Memotivasi Diri Melalui Alam Bawah Sadar

oleh: Bambang Widjajarso *) Everybody is genius. But if you judge a fish by its ability to climb a tree, it will live its whole life believing that is stupid. Albert Einstein
Abstrak Kata-kata motivasi begitu sering terdengar di telinga kita. Salah satunya adalah What you think is what you get. Pertanyaan muncul dari manusia pembelajar; apakah sesederhana itu bahwa apa yang kita pikirkan akan menjadi kenyataan? Rasa ingin tahu itu terus bergejolak sampai akhirnya penulis menemukan teori yang mendasari ungkapan tersebut, yakni sebuah gabungan teori fisika kuantum dan ilmu syaraf, berupa fenomena alam bawah sadar. Fungsi utama alam bawah sadar adalah membuktikan apa-apa yang sudah tertanam dalam alam bawah sadar berupa pikiran dan perkataan. Dengan demikian, manusia bisa memprogram alam bawah sadar dengan pikiran atau ucapan yang menjadi keinginan kita. Selain pemaparan sederhana tentang teori alam bawah sadar, artikel ini juga memberikan contoh nyata bagaimana menanamkan program agar hasilnya bisa menjadi kenyataan, misalnya program untuk sukses, yang arti sukses seseorang sudah pasti berbeda dengan sukses orang lain. Kata Kunci: Alam bawah sadar, motivasi.

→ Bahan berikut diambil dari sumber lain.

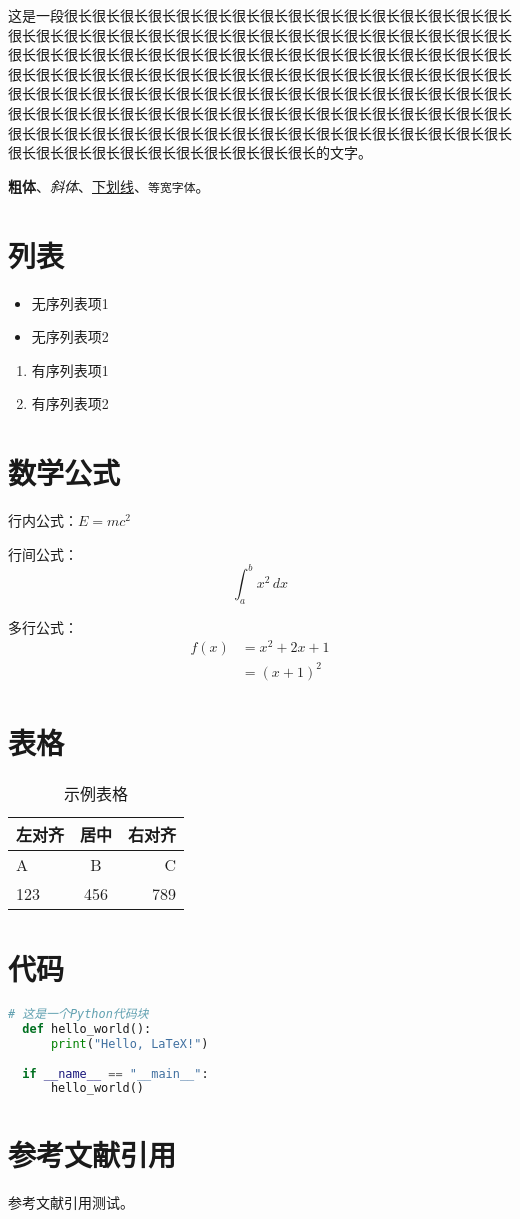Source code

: 这是一段很长很长很长很长很长很长很长很长很长很长很长很长很长很长很长很长很长很长很长很长很长很长很长很长很长很长很长很长很长很长很长很长很长很长很长很长很长很长很长很长很长很长很长很长很长很长很长很长很长很长很长很长很长很长很长很长很长很长很长很长很长很长很长很长很长很长很长很长很长很长很长很长很长很长很长很长很长很长很长很长很长很长很长很长很长很长很长很长很长很长很长很长很长很长很长很长很长很长很长很长很长很长很长很长很长很长很长很长很长很长很长很长很长很长很长很长很长很长很长很长很长很长很长很长很长很长很长很长很长很长很长很长很长很长很长的文字。

\textbf{粗体}、\textit{斜体}、\underline{下划线}、\texttt{等宽字体}。

\section{列表}
\begin{itemize}
    \item 无序列表项1
    \item 无序列表项2
\end{itemize}

\begin{enumerate}
    \item 有序列表项1
    \item 有序列表项2
\end{enumerate}

\section{数学公式}
行内公式：$E=mc^2$

行间公式：
\[ \int_{a}^{b} x^2 \,dx \]

多行公式：
\begin{align}
    f(x) &= x^2 + 2x + 1 \\
         &= (x + 1)^2
\end{align}

\section{表格}
\begin{table}[h]
\centering
\caption{示例表格}
\begin{tabular}{lcr}
\toprule
左对齐 & 居中 & 右对齐 \\
\midrule
A & B & C \\
123 & 456 & 789 \\
\bottomrule
\end{tabular}
\label{tab:example}
\end{table}

\section{代码}
\begin{lstlisting}[language=Python]
  # 这是一个Python代码块
  def hello_world():
      print("Hello, LaTeX!")
  
  if __name__ == "__main__":
      hello_world()
\end{lstlisting}

\section{参考文献引用}

参考文献引用测试\cite{xu2025, Wangyan2024, wu2023enhance}。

Latar Belakang Sebuah ungkapan sederhana What you think is what you get begitu seringnya kita dengar dari motivator, dari mentor maupun dari atasan kita. Saking seringnya, mungkin orang tidak terlalu memperhatikan sebuah makna yang terkandung pada kalimat tersebut, kecuali hanya kalimat normatif biasa saja yang disampaikan orang lain ketika kita sedang menghadapi masalah. Orang yang sedang menghadapi masalah memang mempunyai kecenderungan menyatakan kalimatkalimat negatif, pesimis, putus asa, kutukan bahkan nasib. Kondisi seperti ini dapat saja dialami oleh siapa pun, termasuk kita. Kalau pun orang, misal teman kita, menasihati kita, memotivasi kita dan, mungkin, mengajak kita untuk beraktivitas lain agar dapat melupakan sementara masalah kita, dan kita mau mendengarkan dan bercengkrama dengan teman, mungkin itu karena rasa sungkan saja, mengingat teman sudah memberikan perhatian khusus seperti itu dan kita juga sadar bahwa dunia belum kiamat. Akhirnya, setelah kita terlibat dalam jalan-jalan, nonton, makan, misalnya, dengan merekasahabat-sahabat kita,mereka pun berkomentar Nah, gitu dong! Itu namanya persahabatan dalam suka dan duka. Jangan sungkan kalau mau jalan-jalan lagi ya! Kisah imajinatif seperti itu sungguh tampak nyata dapat terjadi bagi siapa saja dan kapan saja. Pertanyaan-pertanyaan yang bisa muncul setelah mencermati cerita tersebut menyangkut beberapa hal. Apakah benar pada saat kita sedang menghadapi masalah dan kemudian sahabat kita mengajak melakukan kegiatan tertentu untuk menghibur kita, memang hati kita merasa terhibur? Apakah pengalihan perhatian seperti itu memang bisa menyelesaikan masalah ataukah hanya kamuflase menghindar dari masalah? Bagaimana menurut Anda?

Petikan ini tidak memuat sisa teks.